A former Los Angeles Unified School District teacher won a round in court Wednesday when a judge ruled he can move forward with his lawsuit alleging he was removed from his classroom for criticizing many of the school district’s policies and initiatives.
Los Angeles Superior Court Judge Mark Mooney said he could not grant the district’s motion to dismiss Rafe Esquith entire complaint because some of his claims did not fall under what is considered protected speech and the right of the LAUSD to conduct an investigation of the teacher.
“This was a great ruling for Rafe Esquith,” the teacher’s lawyer, Ben Meiselas, said after the hearing. “We’re pleased and we look forward to the trial.”
LAUSD Chief communications Officer Shannon Haber said, “We respectfully disagree with the court’s decision and we intend to appeal the judge’s denial of our motion.”
Mooney’s ruling means that Esquith’s claims of defamation, intentional infliction of emotional distress, the taking of items from his classroom, retaliation, age discrimination and unfair business practices remain in the case. He also is seeking reinstatement to his teaching position.
Esquith, 62, was removed from his Hobart Elementary School classroom in April 2015. The district began investigating him when another teacher came forward to allege that Esquith was using inappropriate sexual language with his students.
Esquith is known for introducing Shakespeare to his pupils.
“I have received international recognition as an innovative and groundbreaking educator,” Esquith says in a sworn declaration. “Additionally, I am a New York Times bestselling author of books addressing my teaching and educational philosophy.”
Esquith says he never received a complaint from a parent or teacher during his 30 years as an educator.
Esquith also maintains that he has “suffered at the hands of (the LAUSD) for criticizing their wasteful practices, collusion with private business interests and lack of concern for student development.”

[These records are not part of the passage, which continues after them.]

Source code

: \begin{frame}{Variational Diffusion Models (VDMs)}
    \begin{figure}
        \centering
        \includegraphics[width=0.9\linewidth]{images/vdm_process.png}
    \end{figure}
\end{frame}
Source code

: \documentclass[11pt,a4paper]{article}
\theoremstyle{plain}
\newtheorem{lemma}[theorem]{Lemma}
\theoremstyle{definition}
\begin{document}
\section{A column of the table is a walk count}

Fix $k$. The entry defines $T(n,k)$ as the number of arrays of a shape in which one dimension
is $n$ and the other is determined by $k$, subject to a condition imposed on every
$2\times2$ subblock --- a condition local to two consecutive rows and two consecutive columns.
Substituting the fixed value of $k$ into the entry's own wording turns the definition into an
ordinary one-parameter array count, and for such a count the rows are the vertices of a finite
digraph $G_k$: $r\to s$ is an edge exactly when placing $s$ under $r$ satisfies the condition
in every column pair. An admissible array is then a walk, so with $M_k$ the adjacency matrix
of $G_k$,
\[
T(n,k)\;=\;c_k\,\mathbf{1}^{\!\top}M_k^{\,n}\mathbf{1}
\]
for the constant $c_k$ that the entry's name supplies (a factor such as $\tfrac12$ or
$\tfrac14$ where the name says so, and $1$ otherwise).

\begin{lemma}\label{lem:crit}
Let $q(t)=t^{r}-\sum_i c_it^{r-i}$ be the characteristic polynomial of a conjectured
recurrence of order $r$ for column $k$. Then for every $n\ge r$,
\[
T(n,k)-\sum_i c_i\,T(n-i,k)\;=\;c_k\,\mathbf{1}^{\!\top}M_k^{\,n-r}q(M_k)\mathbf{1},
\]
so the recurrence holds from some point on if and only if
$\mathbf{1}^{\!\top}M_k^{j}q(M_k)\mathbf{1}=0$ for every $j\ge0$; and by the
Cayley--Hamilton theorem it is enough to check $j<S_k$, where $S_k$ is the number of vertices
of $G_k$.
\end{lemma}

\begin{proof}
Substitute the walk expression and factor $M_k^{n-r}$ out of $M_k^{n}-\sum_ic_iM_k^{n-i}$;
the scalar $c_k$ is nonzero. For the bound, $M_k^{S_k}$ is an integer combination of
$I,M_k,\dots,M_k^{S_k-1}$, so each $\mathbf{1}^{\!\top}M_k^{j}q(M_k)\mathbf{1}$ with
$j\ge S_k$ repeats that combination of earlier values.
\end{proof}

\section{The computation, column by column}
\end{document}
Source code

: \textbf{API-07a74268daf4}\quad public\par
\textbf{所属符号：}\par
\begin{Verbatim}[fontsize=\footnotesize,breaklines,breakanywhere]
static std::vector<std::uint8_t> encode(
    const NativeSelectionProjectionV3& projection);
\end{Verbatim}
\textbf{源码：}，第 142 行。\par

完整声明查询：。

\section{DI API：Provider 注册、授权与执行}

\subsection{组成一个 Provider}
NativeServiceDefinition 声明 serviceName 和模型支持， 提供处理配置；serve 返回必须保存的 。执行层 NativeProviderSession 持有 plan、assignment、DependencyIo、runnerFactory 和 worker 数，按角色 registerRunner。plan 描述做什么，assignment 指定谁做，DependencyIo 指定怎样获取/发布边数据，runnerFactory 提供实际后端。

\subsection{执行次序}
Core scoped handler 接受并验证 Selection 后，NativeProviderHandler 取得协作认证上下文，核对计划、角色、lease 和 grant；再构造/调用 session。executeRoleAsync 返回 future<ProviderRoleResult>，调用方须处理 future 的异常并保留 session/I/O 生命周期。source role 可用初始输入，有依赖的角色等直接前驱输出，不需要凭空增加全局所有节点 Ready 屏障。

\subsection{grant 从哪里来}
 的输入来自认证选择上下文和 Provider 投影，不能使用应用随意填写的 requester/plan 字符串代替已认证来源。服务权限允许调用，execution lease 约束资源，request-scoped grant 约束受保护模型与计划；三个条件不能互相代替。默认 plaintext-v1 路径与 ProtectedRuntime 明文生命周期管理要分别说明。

As a result, Esquith claims, the district has “attempted to silence me through a campaign of retaliation.”
Elsa Cruz, one of Esquith’s former students, denied in her own sworn statement that he ever sent her any inappropriate emails as alleged in the LAUSD’s statement of charges against him.
“The communications described in the statement of charges between Mr. Esquith and myself are small pieces of much larger conversations that are taken wholly out of context,” she said, adding that she believes the district “cherry-picked” portions of the emails to make it appear the entire conversations were sexual in nature.
The district fired Esquith last October, two months after he sued. His lawsuit does not contain any wrongful termination allegations.
That same month, Esquith filed another lawsuit against the LAUSD. The proposed class-action complaint alleges the district conducts “witch hunts” against older teachers in an effort to save money on retirement benefits.